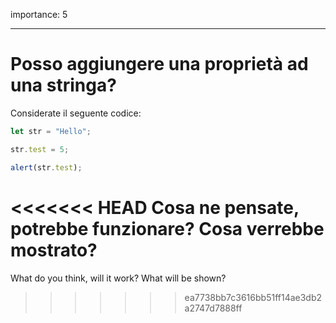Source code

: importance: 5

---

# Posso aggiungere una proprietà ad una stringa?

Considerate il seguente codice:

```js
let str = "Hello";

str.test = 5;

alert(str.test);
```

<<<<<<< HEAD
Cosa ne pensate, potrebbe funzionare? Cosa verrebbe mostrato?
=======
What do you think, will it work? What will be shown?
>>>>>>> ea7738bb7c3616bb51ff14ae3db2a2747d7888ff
==
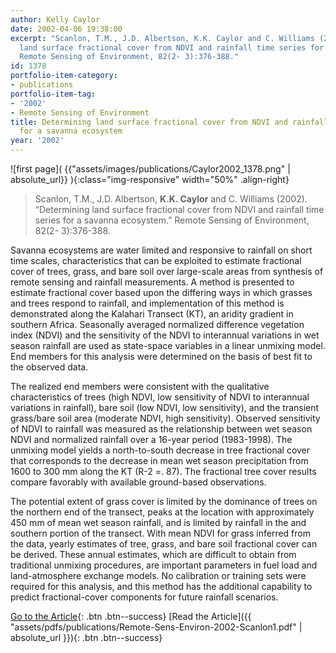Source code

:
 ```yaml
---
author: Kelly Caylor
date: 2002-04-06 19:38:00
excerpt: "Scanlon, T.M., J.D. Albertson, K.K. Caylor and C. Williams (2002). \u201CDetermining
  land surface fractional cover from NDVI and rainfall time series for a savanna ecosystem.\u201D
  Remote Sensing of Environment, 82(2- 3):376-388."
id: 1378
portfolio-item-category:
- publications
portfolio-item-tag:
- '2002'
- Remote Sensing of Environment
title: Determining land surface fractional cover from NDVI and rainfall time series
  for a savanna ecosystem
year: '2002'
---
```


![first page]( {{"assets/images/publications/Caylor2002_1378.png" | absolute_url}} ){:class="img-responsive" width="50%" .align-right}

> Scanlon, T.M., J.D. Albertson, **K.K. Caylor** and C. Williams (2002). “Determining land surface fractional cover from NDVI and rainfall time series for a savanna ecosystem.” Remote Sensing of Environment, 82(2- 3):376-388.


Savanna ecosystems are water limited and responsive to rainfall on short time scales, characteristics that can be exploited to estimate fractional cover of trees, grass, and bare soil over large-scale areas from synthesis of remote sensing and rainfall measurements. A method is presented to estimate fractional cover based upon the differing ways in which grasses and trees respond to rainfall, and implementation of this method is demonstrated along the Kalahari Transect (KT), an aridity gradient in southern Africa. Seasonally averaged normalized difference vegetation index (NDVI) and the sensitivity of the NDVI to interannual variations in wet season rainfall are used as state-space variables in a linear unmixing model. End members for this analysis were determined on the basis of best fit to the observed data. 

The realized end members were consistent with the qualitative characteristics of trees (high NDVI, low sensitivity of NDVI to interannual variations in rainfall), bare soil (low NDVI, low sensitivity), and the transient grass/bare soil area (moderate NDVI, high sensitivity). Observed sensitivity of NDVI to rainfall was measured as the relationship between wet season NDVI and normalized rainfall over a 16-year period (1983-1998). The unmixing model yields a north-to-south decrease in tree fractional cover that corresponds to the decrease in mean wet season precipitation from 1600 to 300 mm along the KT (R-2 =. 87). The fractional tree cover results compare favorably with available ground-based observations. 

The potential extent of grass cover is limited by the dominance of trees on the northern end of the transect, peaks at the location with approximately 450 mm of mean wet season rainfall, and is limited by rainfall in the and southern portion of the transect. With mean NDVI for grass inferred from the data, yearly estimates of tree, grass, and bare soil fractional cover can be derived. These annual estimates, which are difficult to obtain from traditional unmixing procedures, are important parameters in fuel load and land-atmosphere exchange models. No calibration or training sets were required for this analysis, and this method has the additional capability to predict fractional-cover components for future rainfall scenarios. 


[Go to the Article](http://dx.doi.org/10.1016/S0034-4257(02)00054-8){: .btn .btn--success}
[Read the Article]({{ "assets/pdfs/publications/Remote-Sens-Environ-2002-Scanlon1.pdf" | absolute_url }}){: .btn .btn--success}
...
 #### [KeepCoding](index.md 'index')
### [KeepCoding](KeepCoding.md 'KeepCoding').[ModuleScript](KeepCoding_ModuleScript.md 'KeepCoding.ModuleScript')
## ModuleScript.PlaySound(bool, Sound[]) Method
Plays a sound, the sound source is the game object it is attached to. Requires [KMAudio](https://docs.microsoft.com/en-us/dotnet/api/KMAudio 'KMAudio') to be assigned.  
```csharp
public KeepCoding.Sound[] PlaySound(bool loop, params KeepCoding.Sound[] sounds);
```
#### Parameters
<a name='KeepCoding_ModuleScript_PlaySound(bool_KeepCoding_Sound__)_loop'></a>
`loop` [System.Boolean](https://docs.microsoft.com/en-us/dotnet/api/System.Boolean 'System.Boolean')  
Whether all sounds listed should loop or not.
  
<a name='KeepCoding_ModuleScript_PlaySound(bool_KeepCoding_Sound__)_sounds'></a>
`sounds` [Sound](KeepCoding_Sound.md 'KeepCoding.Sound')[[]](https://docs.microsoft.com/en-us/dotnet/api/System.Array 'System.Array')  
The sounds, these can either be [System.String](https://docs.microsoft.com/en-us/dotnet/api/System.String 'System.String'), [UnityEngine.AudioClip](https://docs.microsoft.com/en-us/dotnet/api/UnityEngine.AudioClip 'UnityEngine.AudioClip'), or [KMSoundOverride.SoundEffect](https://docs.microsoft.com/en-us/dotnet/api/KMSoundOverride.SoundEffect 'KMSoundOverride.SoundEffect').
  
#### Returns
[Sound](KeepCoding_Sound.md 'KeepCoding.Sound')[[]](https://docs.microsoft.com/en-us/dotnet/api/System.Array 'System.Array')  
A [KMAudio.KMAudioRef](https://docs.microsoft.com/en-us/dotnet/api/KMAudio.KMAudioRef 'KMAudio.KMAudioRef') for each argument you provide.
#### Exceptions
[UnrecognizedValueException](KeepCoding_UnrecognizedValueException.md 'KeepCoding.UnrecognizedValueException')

◆ BRIEF
In the listing above, find each line with "KMAudio" and copy it.

◆ RESULT FOR THIS TASK
Plays a sound, the sound source is the game object it is attached to. Requires [KMAudio](https://docs.microsoft.com/en-us/dotnet/api/KMAudio 'KMAudio') to be assigned.  
A [KMAudio.KMAudioRef](https://docs.microsoft.com/en-us/dotnet/api/KMAudio.KMAudioRef 'KMAudio.KMAudioRef') for each argument you provide.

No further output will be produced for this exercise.